Luckily thirty seconds in I was at least assured the film was much better made than the second.
First, it reminds me that the talk show in Abaddon Hotel is actually Morning Mysteries and it has replaced the lackluster former host with Vanessa Shepherd (Elizabeth Vermilyae) – who seems like an actual person, rather than a cardboard cutout with expressive eyebrows. Then it informs us that the town of Abaddon has decided to raze the hotel to the ground, which is probably the only really intelligent decision anyone makes in any of these films.
Instead, however, they end up selling the property to billionaire adventurer Russell Wynn (Gabriel Chytry). Wynn and his ridiculous facial scar intend to put on a retelling of the classic Faust legend, called Insomnia, at the hotel on Halloween night. Vanessa is given unrestricted access to film the entire production. I’m sure it’ll be fine.
So – there are a few found footage franchises that have a shared universe. Paranormal Activity is probably the most famous, although we also have [REC] and… The Houses October Built, I guess. It’s not a deep field, however, and you’ve got to give Hell House LLC props for even trying. The usual strange events and half-glimpsed background movements are all there, but in this case it’s intermixed with scenes and whole segments from the previous films. Some of these are effective – particularly when the camera moves through a room and the image seamlessly flickers to a scene in the same room from the same perspective in an earlier film.
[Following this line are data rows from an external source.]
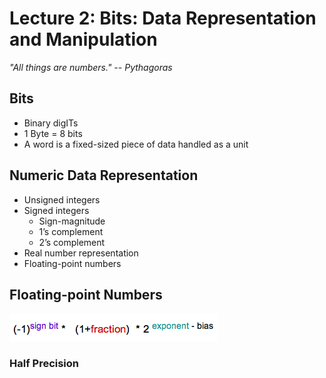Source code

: # Lecture 2: Bits: Data Representation and Manipulation

_"All things are numbers." -- Pythagoras_

## Bits

- Binary digITs
- 1 Byte = 8 bits
- A word is a fixed-sized piece of data handled as a unit

## Numeric Data Representation

- Unsigned integers
- Signed integers
  - Sign-magnitude
  - 1’s complement
  - 2’s complement
- Real number representation
- Floating-point numbers

## Floating-point Numbers

![Converting](./img/floating-point-numbers-convert.png)

### Half Precision
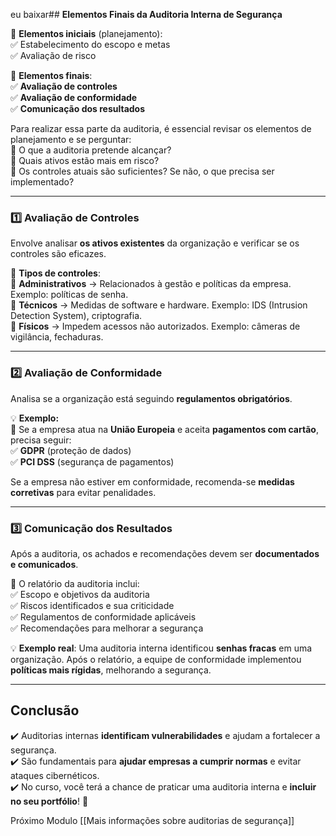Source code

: eu baixar## **Elementos Finais da Auditoria Interna de Segurança**

🔹 **Elementos iniciais** (planejamento):  
✅ Estabelecimento do escopo e metas  
✅ Avaliação de risco

🔹 **Elementos finais**:  
✅ **Avaliação de controles**  
✅ **Avaliação de conformidade**  
✅ **Comunicação dos resultados**

Para realizar essa parte da auditoria, é essencial revisar os elementos de planejamento e se perguntar:  
📌 O que a auditoria pretende alcançar?  
📌 Quais ativos estão mais em risco?  
📌 Os controles atuais são suficientes? Se não, o que precisa ser implementado?

---

### **1️⃣ Avaliação de Controles**

Envolve analisar **os ativos existentes** da organização e verificar se os controles são eficazes.

📌 **Tipos de controles**:  
🔹 **Administrativos** → Relacionados à gestão e políticas da empresa. Exemplo: políticas de senha.  
🔹 **Técnicos** → Medidas de software e hardware. Exemplo: IDS (Intrusion Detection System), criptografia.  
🔹 **Físicos** → Impedem acessos não autorizados. Exemplo: câmeras de vigilância, fechaduras.

---

### **2️⃣ Avaliação de Conformidade**

Analisa se a organização está seguindo **regulamentos obrigatórios**.

💡 **Exemplo:**  
🔹 Se a empresa atua na **União Europeia** e aceita **pagamentos com cartão**, precisa seguir:  
✅ **GDPR** (proteção de dados)  
✅ **PCI DSS** (segurança de pagamentos)

Se a empresa não estiver em conformidade, recomenda-se **medidas corretivas** para evitar penalidades.

---

### **3️⃣ Comunicação dos Resultados**

Após a auditoria, os achados e recomendações devem ser **documentados e comunicados**.

📌 O relatório da auditoria inclui:  
✅ Escopo e objetivos da auditoria  
✅ Riscos identificados e sua criticidade  
✅ Regulamentos de conformidade aplicáveis  
✅ Recomendações para melhorar a segurança

💡 **Exemplo real**: Uma auditoria interna identificou **senhas fracas** em uma organização. Após o relatório, a equipe de conformidade implementou **políticas mais rígidas**, melhorando a segurança.

---

## **Conclusão**

✔️ Auditorias internas **identificam vulnerabilidades** e ajudam a fortalecer a segurança.  
✔️ São fundamentais para **ajudar empresas a cumprir normas** e evitar ataques cibernéticos.  
✔️ No curso, você terá a chance de praticar uma auditoria interna e **incluir no seu portfólio**! 🚀

Próximo Modulo [[Mais informações sobre auditorias de segurança]]

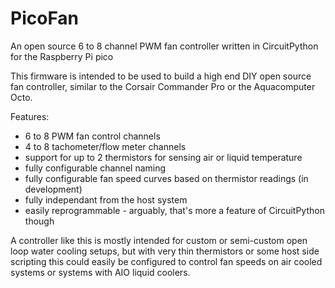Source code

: # PicoFan
An open source 6 to 8 channel PWM fan controller written in CircuitPython for the Raspberry Pi pico

This firmware is intended to be used to build a high end DIY open source fan controller, similar to the Corsair Commander Pro or the Aquacomputer Octo.

Features:
- 6 to 8 PWM fan control channels
- 4 to 8 tachometer/flow meter channels
- support for up to 2 thermistors for sensing air or liquid temperature
- fully configurable channel naming
- fully configurable fan speed curves based on thermistor readings (in development)
- fully independant from the host system
- easily reprogrammable - arguably, that's more a feature of CircuitPython though

A controller like this is mostly intended for custom or semi-custom open loop water cooling setups, but with very thin thermistors or some host side scripting this could easily be configured to control fan speeds on air cooled systems or systems with AIO liquid coolers.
Some of them are just oddly place and don’t really serve to advance the story and often just reminded me of how much better the first film was.
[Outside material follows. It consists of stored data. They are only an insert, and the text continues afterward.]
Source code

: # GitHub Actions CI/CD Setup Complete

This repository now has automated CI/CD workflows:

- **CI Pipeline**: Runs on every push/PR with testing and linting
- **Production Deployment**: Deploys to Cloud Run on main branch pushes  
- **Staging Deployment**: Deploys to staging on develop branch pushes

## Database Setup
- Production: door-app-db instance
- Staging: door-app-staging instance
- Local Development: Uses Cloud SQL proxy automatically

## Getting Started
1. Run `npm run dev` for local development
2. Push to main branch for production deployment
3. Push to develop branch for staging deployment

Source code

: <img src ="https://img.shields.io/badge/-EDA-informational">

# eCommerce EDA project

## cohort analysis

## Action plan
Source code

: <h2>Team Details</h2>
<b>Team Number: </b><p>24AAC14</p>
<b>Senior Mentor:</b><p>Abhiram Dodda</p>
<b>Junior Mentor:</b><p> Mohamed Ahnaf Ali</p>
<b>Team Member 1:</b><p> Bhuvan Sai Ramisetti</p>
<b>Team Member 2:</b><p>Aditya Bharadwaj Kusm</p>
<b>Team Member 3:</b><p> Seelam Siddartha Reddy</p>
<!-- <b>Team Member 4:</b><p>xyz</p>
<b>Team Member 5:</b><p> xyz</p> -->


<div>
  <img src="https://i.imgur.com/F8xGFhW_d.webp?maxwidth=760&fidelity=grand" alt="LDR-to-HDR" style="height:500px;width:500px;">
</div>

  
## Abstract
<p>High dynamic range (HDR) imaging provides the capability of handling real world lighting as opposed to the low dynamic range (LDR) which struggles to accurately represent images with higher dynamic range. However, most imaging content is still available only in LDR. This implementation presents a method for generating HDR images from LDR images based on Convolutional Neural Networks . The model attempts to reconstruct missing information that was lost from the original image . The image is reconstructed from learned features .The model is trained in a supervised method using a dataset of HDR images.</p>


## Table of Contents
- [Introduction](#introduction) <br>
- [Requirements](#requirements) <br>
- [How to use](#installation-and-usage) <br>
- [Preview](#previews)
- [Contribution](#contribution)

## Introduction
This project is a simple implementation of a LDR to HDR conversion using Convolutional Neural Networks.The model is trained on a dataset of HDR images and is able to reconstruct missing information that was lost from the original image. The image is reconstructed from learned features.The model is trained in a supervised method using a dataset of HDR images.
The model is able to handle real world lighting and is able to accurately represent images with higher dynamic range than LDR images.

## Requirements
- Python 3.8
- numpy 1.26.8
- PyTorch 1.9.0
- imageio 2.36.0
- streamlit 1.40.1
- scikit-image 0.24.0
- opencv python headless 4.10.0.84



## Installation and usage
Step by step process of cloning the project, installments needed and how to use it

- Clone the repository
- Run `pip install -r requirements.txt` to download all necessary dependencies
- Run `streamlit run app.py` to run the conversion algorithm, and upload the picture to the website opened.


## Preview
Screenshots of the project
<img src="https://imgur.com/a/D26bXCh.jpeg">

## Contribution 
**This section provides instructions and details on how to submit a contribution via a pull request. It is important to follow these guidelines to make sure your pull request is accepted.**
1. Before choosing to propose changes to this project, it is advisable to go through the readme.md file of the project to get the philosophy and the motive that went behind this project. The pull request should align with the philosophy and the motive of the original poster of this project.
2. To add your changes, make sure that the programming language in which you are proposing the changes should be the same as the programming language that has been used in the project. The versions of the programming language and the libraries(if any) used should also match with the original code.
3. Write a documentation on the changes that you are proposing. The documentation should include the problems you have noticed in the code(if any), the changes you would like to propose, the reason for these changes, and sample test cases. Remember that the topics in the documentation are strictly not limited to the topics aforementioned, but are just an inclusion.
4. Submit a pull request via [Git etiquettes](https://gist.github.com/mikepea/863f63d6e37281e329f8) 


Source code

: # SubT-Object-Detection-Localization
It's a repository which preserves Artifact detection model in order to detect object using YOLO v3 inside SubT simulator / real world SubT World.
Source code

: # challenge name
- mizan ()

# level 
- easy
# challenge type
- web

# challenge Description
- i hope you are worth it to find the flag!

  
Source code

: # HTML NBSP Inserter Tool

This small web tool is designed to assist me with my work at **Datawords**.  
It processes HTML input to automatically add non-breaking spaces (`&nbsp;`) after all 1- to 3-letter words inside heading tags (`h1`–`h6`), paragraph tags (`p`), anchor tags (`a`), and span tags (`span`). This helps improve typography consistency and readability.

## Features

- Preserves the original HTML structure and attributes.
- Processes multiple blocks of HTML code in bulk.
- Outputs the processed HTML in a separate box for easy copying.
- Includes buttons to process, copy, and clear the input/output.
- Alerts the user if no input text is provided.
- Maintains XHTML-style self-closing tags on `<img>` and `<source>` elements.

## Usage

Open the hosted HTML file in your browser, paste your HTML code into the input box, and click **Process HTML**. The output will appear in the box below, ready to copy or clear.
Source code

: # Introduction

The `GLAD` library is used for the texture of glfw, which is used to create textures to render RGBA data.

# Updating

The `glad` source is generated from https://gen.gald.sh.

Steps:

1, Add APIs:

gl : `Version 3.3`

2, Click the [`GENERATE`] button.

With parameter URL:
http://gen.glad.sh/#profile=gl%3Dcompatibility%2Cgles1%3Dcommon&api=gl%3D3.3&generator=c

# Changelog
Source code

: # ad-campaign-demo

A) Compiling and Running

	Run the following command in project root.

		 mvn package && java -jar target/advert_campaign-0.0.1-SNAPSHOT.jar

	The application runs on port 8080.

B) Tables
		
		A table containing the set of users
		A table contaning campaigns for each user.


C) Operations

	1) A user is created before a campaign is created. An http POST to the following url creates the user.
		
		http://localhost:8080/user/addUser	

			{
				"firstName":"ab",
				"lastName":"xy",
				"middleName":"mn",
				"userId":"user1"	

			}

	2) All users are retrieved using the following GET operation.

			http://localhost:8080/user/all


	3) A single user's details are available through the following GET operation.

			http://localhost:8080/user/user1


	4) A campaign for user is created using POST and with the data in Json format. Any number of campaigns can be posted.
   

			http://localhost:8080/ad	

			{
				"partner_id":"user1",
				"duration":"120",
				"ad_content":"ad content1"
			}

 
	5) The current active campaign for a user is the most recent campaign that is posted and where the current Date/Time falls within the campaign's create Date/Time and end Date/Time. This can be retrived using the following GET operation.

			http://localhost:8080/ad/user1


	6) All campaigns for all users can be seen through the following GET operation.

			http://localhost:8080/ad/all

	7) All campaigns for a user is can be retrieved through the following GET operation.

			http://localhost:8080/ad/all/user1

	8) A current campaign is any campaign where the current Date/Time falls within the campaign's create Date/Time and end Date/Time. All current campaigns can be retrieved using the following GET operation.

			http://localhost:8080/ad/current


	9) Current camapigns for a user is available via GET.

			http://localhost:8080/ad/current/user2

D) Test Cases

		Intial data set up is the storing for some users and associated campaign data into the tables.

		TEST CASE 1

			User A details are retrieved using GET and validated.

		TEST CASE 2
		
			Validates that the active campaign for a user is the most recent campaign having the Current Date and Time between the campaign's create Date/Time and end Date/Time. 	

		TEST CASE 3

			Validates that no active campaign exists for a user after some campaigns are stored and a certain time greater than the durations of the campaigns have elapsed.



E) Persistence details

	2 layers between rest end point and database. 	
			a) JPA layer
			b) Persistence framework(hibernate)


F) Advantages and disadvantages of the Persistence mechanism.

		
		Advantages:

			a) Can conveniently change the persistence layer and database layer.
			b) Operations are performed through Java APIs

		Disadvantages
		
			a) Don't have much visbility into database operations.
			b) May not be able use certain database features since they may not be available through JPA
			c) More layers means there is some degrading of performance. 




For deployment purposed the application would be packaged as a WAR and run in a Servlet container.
Still, there IS an overarching plot here, and though your tolerance for how things intertwine may vary, the fact that someone sat and TRIED to make these three movies into a coherent whole is admirable. Some of it is quite good and some of it is just laughable, but if the filmmakers had managed to stick the landing I probably would have forgiven them all of it.
Unfortunately, I don’t think they quite manage that.
The Bottom Line
My brother’s assessment of Hell House LLC III: Lake of Fire? “It’s not GOOD, but it’s much better than the second one.” I’m not quite so harsh, as I think Lake of Fire tried to make a silk purse out of a sow’s ear and managed much better than I would have thought it capable of. It’s just too bad that the extended mythology the film tries to recreate isn’t very scary, and doesn’t quite gel into something satisfying.
The Bottom Bottom Line
There ARE enjoyable moments in all three films, and the last in particular works as hard as it can to make things come together, but in the end it’s the first film that works the best. And it’s really the only one you need to see.